Barus selanjutnya dari lagu tersebut adalah:
كُلُّ مَنْ يَأْتِيْكَ يَوْماَ
Kullu May Ya’tika Yauma (setiap orang yang datang disuatu hari)
sampai disini kalimat tersebut belum difahami kecuali dikaitkan dengan baris selanjutnya, yaitu:
طَامِحاً يَلْقَ حِماَمًا
Thomihay Yalqo Himama (ia datang dalam keadaan sombong, maka ia akan menemui kebinasaan)
Kalimat “tomikhon” dengan menggunakan “kho” berarti “sombong” sedangkan bila menggunakan “ha” maka berarti “pergi, menjauh, tidak mau, tidak patuh” (al-Munjid: 471) dilihat dari makna-makna itu maka dengan huruf “kho” maknanya lebih munasabah dengan maksud pencipta lagu yang secara nash dapat difahami dari kalimat terjemah dari lagu tersebut, dimana dalam versi terjemahnya dikatakan “siapa datang mengancammu” kalimat mengancam itu lebih dekat kepada lafadz “tomikhon” dengan “kho” yang berarti sombong dari pada lafadz “tomihan” dengan “ha” yang lebih cenderung bermakna menghindari sesuatu.
Kemuadian kalimat “himama” sebagai kalimat terakhir dalam lagu tersebut bermakna “mati” (al-Munjid: 152) diterjemahkan dalam lagu tersebut dengan kata “binasa”.
Ada yang perlu diperhatikan dalam versi terjemah dalam lagu tersebut yaitu kalimat “duli”. Sebagian orang ada yang menyanyikannya “kan binasa di bawah dulimu” dengan hurup “L”, ada juga yang membaca “durimu” dengan hurup “R”, lalu mana yang benar?
“Duri” dalam Kamus Besar Bahasa Indonesia (KBBI) berarti bagian tumbuhan yang runcing dan tajam. Sedangkan kata “duli” disana bermakna “debu”, binasa dibawah dulimu artinya binasa bergelimpangan di tanah. Menurut penulis kata duli lebih sesuai dari pada kata duri.

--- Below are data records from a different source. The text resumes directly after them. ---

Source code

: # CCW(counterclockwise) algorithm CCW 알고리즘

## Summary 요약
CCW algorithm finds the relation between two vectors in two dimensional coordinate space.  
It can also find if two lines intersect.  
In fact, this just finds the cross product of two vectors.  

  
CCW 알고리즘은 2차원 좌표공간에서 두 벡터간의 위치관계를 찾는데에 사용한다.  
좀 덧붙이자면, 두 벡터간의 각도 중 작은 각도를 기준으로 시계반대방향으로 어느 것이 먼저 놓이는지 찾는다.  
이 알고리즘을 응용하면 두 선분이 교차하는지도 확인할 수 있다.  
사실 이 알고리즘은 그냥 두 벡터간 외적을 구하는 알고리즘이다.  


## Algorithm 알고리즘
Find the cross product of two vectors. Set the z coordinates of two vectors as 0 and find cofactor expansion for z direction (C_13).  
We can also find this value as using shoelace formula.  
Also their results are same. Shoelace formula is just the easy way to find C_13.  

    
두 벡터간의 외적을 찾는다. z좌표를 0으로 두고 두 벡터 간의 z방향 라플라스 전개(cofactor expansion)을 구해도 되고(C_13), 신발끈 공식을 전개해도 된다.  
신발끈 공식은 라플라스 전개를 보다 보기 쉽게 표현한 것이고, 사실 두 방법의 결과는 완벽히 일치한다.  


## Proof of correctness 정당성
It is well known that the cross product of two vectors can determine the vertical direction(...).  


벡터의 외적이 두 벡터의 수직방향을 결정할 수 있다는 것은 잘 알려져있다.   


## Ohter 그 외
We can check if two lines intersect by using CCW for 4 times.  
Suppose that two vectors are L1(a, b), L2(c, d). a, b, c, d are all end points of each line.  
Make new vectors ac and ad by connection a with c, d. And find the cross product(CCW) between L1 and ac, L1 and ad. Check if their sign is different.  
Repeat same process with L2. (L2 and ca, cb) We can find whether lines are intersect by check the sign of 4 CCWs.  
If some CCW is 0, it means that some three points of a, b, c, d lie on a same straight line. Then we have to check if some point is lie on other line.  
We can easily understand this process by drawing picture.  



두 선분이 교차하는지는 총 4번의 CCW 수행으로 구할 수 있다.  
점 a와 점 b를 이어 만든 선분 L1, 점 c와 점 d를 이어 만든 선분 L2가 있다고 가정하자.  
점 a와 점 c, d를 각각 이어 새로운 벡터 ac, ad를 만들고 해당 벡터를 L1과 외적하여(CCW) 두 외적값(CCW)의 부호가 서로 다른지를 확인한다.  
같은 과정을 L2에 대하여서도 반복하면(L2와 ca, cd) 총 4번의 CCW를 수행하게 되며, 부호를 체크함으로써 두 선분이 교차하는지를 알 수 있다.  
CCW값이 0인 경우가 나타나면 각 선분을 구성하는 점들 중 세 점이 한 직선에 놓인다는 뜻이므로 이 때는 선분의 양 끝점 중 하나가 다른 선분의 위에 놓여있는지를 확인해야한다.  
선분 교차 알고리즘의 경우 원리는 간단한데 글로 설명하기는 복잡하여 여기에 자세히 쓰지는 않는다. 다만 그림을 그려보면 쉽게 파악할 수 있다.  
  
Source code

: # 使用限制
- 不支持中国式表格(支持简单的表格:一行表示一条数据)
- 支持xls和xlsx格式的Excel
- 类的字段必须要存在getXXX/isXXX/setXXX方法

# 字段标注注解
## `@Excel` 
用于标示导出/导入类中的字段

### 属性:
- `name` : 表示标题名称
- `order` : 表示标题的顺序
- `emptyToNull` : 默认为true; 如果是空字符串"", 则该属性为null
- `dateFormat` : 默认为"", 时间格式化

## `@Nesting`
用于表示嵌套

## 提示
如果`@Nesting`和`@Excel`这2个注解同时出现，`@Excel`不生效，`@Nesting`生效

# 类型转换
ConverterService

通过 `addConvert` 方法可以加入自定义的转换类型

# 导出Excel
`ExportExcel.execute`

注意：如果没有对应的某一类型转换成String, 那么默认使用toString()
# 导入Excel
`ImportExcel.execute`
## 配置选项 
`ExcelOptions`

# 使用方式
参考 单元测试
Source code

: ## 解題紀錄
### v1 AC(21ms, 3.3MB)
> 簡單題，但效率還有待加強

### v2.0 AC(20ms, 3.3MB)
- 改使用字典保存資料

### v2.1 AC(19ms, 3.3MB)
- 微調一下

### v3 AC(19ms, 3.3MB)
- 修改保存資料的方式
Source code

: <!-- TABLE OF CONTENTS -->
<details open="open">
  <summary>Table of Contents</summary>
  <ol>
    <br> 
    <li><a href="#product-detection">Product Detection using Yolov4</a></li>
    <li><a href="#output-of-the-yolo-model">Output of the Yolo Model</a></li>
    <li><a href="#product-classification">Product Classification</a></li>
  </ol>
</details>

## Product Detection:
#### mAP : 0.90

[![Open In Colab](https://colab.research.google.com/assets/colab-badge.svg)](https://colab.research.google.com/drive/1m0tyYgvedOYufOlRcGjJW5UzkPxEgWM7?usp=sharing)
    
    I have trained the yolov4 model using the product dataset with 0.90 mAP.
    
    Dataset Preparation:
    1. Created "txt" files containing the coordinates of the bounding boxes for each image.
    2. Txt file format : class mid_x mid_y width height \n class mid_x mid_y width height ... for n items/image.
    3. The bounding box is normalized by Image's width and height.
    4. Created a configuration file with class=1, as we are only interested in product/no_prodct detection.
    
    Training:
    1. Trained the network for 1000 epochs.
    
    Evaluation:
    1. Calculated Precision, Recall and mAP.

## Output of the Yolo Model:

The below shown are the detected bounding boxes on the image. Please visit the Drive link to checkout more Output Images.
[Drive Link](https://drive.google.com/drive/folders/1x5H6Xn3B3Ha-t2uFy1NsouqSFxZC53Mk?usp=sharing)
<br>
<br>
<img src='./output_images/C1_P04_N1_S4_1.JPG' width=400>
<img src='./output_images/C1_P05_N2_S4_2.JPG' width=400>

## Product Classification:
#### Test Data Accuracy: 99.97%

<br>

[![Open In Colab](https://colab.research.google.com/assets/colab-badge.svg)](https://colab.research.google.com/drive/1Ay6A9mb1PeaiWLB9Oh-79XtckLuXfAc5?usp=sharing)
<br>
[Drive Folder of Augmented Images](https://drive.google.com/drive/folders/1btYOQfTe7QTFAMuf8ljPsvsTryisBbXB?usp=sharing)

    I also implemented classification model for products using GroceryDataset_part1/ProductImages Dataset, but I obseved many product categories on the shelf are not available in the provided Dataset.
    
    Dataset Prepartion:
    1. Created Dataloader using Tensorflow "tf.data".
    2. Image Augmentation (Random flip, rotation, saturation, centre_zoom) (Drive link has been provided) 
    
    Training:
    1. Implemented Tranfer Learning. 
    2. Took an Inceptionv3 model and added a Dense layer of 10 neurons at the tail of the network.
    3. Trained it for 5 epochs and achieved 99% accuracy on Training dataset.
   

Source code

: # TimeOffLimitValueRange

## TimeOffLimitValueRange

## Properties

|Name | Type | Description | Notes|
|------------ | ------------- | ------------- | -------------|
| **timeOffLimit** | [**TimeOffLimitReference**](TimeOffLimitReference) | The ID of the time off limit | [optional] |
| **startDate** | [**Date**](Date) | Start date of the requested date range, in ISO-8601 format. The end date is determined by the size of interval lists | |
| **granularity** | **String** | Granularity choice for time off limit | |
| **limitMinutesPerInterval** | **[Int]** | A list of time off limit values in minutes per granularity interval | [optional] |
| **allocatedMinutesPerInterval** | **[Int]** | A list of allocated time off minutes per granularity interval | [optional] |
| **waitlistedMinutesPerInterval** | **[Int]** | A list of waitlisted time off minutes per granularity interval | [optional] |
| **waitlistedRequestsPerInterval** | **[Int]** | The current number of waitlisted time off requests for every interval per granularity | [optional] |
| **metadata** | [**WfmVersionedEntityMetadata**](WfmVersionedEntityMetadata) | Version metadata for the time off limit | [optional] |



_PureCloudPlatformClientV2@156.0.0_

Dari keterangan diatas maka menurut penulis, lagu Hadratusyaikh KH. Wahab Hasbullah yang berjudul “Shubbanul Wathan” atau yang lebih popular dengan judul “Ya Lal Wathon” ini adalah:
Judul: Syubbanul wathan
Cipt.: KH. Abdul Wahab Chasbullah (1916)
ياَ لَلْوَطَنْ ياَ لَلْوَطَن ياَ لَلْوَطَنْ
Ya Lal Wathon Ya Lal Wathon Ya Lal Wathon
حُبُّ الْوَطَنْ مِنَ اْلإِيمَانْ
Hubbul Wathon minal Iman
وَلاَتَكُونوا في الْحِرْماَنْ
Wala Takunu fil Hirman
اِنْهَضوُا أَهْلَ الْوَطَنْ
Inhadlu Ahlal Wathon
اِندُونيْسِياَ بِلاَدى
Indonesia Biladi
أَنْتَ عُنْواَنُ الْفَخَامة
Anta ‘Unwanul Fakhoma
كُلُّ مَنْ يَأْتِيْكَ يَوْماَ
Kullu May Ya’tika Yauma
طَامِخاً يَلْقَ حِماَمًا
Thomihay Yalqo Himama
Pusaka Hati Wahai Tanah Airku
Cintamu dalam Imanku
Jangan Hilangkan Nasibmu
Bangkitlah Hai Bangsaku
Pusaka Hati Wahai Tanah Airku
Cintaku dalam Imanku
Jangan Hilangkan Nasibmu
Bangkitlah Hai Bangsaku
Indonesia Negeriku
Engkau Panji Martabatku
Siapa Datang Mengancammu
Kan Binasa dibawah dulimu
tentunya apa yang penulis sampaikan dalam tulisan ini bukanlah kebenaran mutlak, dan sangat mungkin sekali salah, namun semoga dengan tulisan ini ada sedkit pencerahan, setidaknya bagi kita yang biasa menyanyikannya namun sedikit ada hal yang tidak terlalu difahami. Wallahu a’lam bi al showab.